Patients whose AHI was ≥15.0 per hour after undergoing full-night PSG received automatic CPAP titration. When the average usage time of CPAP treatment was more than 4.0 h per night and the AHI decreased to <5 per hour, this was defined as good compliance, and the optimal level of CPAP titration was defined as the lowest effective pressure.
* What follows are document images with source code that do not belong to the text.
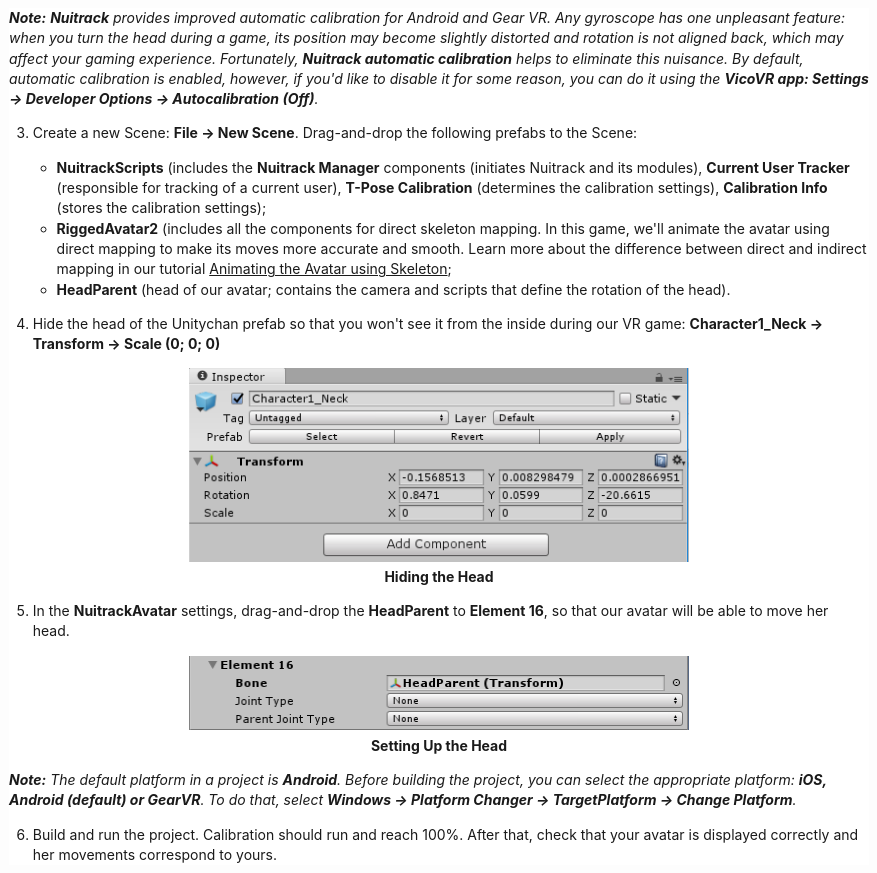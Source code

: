 _**Note:** **Nuitrack** provides improved automatic calibration for Android and Gear VR. Any gyroscope has one unpleasant feature: when you turn the head during a game, its position may become slightly distorted and rotation is not aligned back, which may affect your gaming experience. Fortunately, **Nuitrack automatic calibration** helps to eliminate this nuisance. By default, automatic calibration is enabled, however, if you'd like to disable it for some reason, you can do it using the **VicoVR app: Settings → Developer Options → Autocalibration (Off)**._

3. Create a new Scene: **File → New Scene**. Drag-and-drop the following prefabs to the Scene:
	* **NuitrackScripts** (includes the **Nuitrack Manager** components (initiates Nuitrack  and its modules), **Current User Tracker** (responsible for tracking of a current user), **T-Pose Calibration** (determines the calibration settings), **Calibration Info** (stores the calibration settings);
	* **RiggedAvatar2** (includes all the components for direct skeleton mapping. In this game, we'll animate the avatar using direct mapping to make its moves more accurate and smooth. Learn more about the difference between direct and indirect mapping in our tutorial [Animating the Avatar using Skeleton](http://download.3divi.com/Nuitrack/doc/UnityAnimation_page.html);
	* **HeadParent** (head of our avatar; contains the camera and scripts that define the rotation of the head). 

4. Hide the head of the Unitychan prefab so that you won't see it from the inside during our VR game: **Character1_Neck → Transform → Scale (0; 0; 0)**

<p align="center">
<img width="500" src="https://github.com/OlgaUtochka/Nuitrack-docs/blob/master/images/Ubox_1.png"><br>
<b>Hiding the Head</b><br>
</p>

5. In the **NuitrackAvatar** settings, drag-and-drop the **HeadParent** to **Element 16**,  so that our avatar will be able to move her head.

<p align="center">
<img width="500" src="https://github.com/OlgaUtochka/Nuitrack-docs/blob/master/images/Ubox_2.png"><br>
<b>Setting Up the Head</b><br>
</p>

_**Note:** The default platform in a project is **Android**. Before building the project, you can select the appropriate platform: **iOS, Android (default) or GearVR**. To do that, select **Windows → Platform Changer → TargetPlatform → Change Platform**._

6. Build and run the project. Calibration should run and reach 100%. After that, check that your avatar is displayed correctly and her movements correspond to yours.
The data were collected and analyzed electronically by a smartcard embedded in the CPAP devices.
2.4. CT evaluation
CT scanning was performed to measure the following parameters in all patients while under Müller's maneuver: anteroposterior (AP) and transverse (T) diameters at the level of the nasopharynx (NP) (upper limit: cranial base; lower limit: tip of uvula), oropharynx (OP) (upper limit: tip of uvula; lower limit: tip of the epiglottis), and hypopharynx (HP) (upper limit: at the level of vallecula; lower limit: at the level of cricoid cartilage). All the patients remained awake in the supine position with the Frankfort plane perpendicular to the floor. Slices in the axial plane extending from the skull base to the hypopharynx, below the level of the cricoid cartilage, were collected at 5-mm intervals, with a total scan time of 10 s. A lateral scout view was firstly taken to determine and standardize the level of the scans during quiet tidal breathing. The minimal cross-sectional area within the NP, OP, and HP regions (mCSA-NP, mCSA-OP, and mCSA-HP) was obtained through measuring AP and T, and the shape at each mCSA level was expressed as the ratio of AP to T (AP/T-NP, AP/T-OP, and AP/T-HP) during Müller's maneuver. Upper airway length (UAL) was defined as the vertical distance from the hard palate to the hyoid in the mid-sagittal plane. We also calculated the distance from the mandibular plane to hyoid bone (MPH). UAL and MPH were obtained from the lateral scout view during quiet respiration within the first 5 s (Fig. 1a). We did not recognize any problematic images (e.g., not in the neutral anatomic position while reviewing the CT scan). To avoid bias, every subject was taught several times how to perform Müller’s maneuver until they were able to perform the standard maneuver. All measurements were done manually by one clinician who was blinded to the PSG data.
2.5. Statistical analysis
SPSS v.17.0 for Windows (SPSS, Chicago, IL) was used to analyze all data. Continuous variables were tested for normal distribution prior to subsequent statistical analysis. Data were presented as mean ± standard deviation, median (interquartile range), and number (percentage) for normally distributed, skewed, and categorical data, respectively. Correlations between PSG variables and anthropometric parameters and CPAP titration level were assessed by the Pearson correlation test. Stepwise logistic regression analyses were performed to determine the independent predictors of AHI, LaSO2, and CPAP titration level. Differences were considered significant when the p value was less than 0.05.